▶ **Source records**
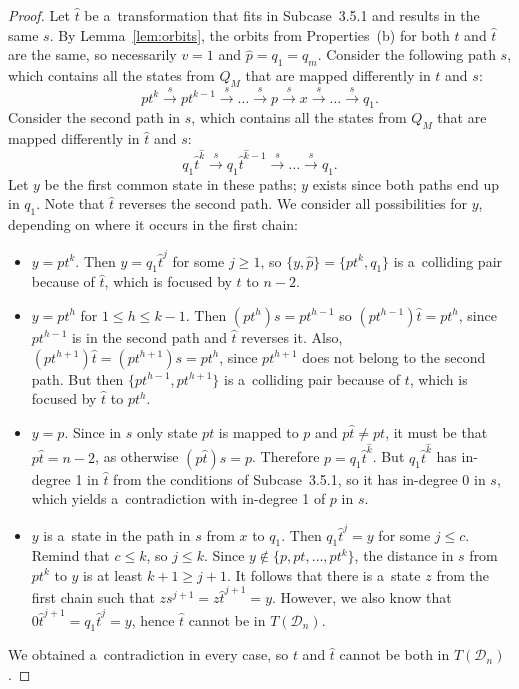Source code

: \documentclass{amsart}
\renewcommand{\le}{\leqslant}
\renewcommand{\ge}{\geqslant}
\newcommand{\e}[1]{\hat{#1}}
\newcommand{\cD}{{\mathcal D}}
\begin{document}
\begin{proof}
Let $\e{t}$ be a~transformation that fits in Subcase~3.5.1 and results in the same $s$.
By Lemma~\ref{lem:orbits}, the orbits from Properties~(b) for both $t$ and $\e{t}$ are the same, so necessarily $v=1$ and $\e{p} = q_1 = q_m$.
Consider the following path $s$, which contains all the states from $Q_M$ that are mapped differently in $t$ and $s$:
$$p t^k \stackrel{s}{\rightarrow} p t^{k-1} \stackrel{s}{\rightarrow} \dots \stackrel{s}{\rightarrow} p \stackrel{s}{\rightarrow} x \stackrel{s}{\rightarrow} \dots \stackrel{s}{\rightarrow} q_1.$$
Consider the second path in $s$, which contains all the states from $Q_M$ that are mapped differently in $\e{t}$ and $s$:
$$q_1 \e{t}^{\e{k}} \stackrel{s}{\rightarrow} q_1 \e{t}^{\e{k}-1} \stackrel{s}{\rightarrow} \dots \stackrel{s}{\rightarrow} q_1.$$
Let $y$ be the first common state in these paths; $y$ exists since both paths end up in $q_1$.
Note that $\e{t}$ reverses the second path.
We consider all possibilities for $y$, depending on where it occurs in the first chain:
\begin{itemize}
\item $y = p t^k$.
Then $y = q_1 \e{t}^j$ for some $j \ge 1$, so $\{y,\e{p}\} = \{pt^k,q_1\}$ is a~colliding pair because of $\e{t}$, which is focused by $t$ to $n-2$.
\item $y = p t^h$ for $1 \le h \le k-1$.
Then $(p t^h) s = p t^{h-1}$ so $(p t^{h-1})\e{t} = p t^h$, since $pt^{h-1}$ is in the second path and $\e{t}$ reverses it.
Also, $(p t^{h+1})\e{t} = (p t^{h+1})s = p t^h$, since $p t^{h+1}$ does not belong to the second path.
But then $\{p t^{h-1},p t^{h+1}\}$ is a~colliding pair because of $t$, which is focused by $\e{t}$ to $pt^h$.
\item $y = p$.
Since in $s$ only state $pt$ is mapped to $p$ and $p\e{t} \neq pt$, it must be that $p\e{t} = n-2$, as otherwise $(p\e{t})s = p$.
Therefore $p = q_1 \e{t}^{\e{k}}$.
But $q_1 \e{t}^{\e{k}}$ has in-degree 1 in $\e{t}$ from the conditions of Subcase~3.5.1, so it has in-degree 0 in $s$, which yields a~contradiction with in-degree 1 of $p$ in $s$.
\item $y$ is a~state in the path in $s$ from $x$ to $q_1$.
Then $q_1 \e{t}^j = y$ for some $j \le c$.
Remind that $c \le k$, so $j \le k$.
Since $y \notin \{p,pt,\ldots,pt^k\}$, the distance in $s$ from $pt^k$ to $y$ is at least $k+1 \ge j+1$.
It follows that there is a~state $z$ from the first chain such that $z s^{j+1} = z \e{t}^{j+1} = y$.
However, we also know that $0\e{t}^{j+1} = q_1 \e{t}^j = y$, hence $\e{t}$ cannot be in $T(\cD_n)$.
\end{itemize}
We obtained a~contradiction in every case, so $t$ and $\e{t}$ cannot be both in $T(\cD_n)$.


\end{proof}
\end{document}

▶ **Exercise aim**
Exactly as they stand, set down the lines from the start of the material through the line with "Therefore $p = q_1", both ends included, omitting the pictures.

▶ **Result of this task**
Source code

: \documentclass{amsart}
\renewcommand{\le}{\leqslant}
\renewcommand{\ge}{\geqslant}
\newcommand{\e}[1]{\hat{#1}}
\newcommand{\cD}{{\mathcal D}}
\begin{document}
\begin{proof}
Let $\e{t}$ be a~transformation that fits in Subcase~3.5.1 and results in the same $s$.
By Lemma~\ref{lem:orbits}, the orbits from Properties~(b) for both $t$ and $\e{t}$ are the same, so necessarily $v=1$ and $\e{p} = q_1 = q_m$.
Consider the following path $s$, which contains all the states from $Q_M$ that are mapped differently in $t$ and $s$:
$$p t^k \stackrel{s}{\rightarrow} p t^{k-1} \stackrel{s}{\rightarrow} \dots \stackrel{s}{\rightarrow} p \stackrel{s}{\rightarrow} x \stackrel{s}{\rightarrow} \dots \stackrel{s}{\rightarrow} q_1.$$
Consider the second path in $s$, which contains all the states from $Q_M$ that are mapped differently in $\e{t}$ and $s$:
$$q_1 \e{t}^{\e{k}} \stackrel{s}{\rightarrow} q_1 \e{t}^{\e{k}-1} \stackrel{s}{\rightarrow} \dots \stackrel{s}{\rightarrow} q_1.$$
Let $y$ be the first common state in these paths; $y$ exists since both paths end up in $q_1$.
Note that $\e{t}$ reverses the second path.
We consider all possibilities for $y$, depending on where it occurs in the first chain:
\begin{itemize}
\item $y = p t^k$.
Then $y = q_1 \e{t}^j$ for some $j \ge 1$, so $\{y,\e{p}\} = \{pt^k,q_1\}$ is a~colliding pair because of $\e{t}$, which is focused by $t$ to $n-2$.
\item $y = p t^h$ for $1 \le h \le k-1$.
Then $(p t^h) s = p t^{h-1}$ so $(p t^{h-1})\e{t} = p t^h$, since $pt^{h-1}$ is in the second path and $\e{t}$ reverses it.
Also, $(p t^{h+1})\e{t} = (p t^{h+1})s = p t^h$, since $p t^{h+1}$ does not belong to the second path.
But then $\{p t^{h-1},p t^{h+1}\}$ is a~colliding pair because of $t$, which is focused by $\e{t}$ to $pt^h$.
\item $y = p$.
Since in $s$ only state $pt$ is mapped to $p$ and $p\e{t} \neq pt$, it must be that $p\e{t} = n-2$, as otherwise $(p\e{t})s = p$.
Therefore $p = q_1 \e{t}^{\e{k}}$.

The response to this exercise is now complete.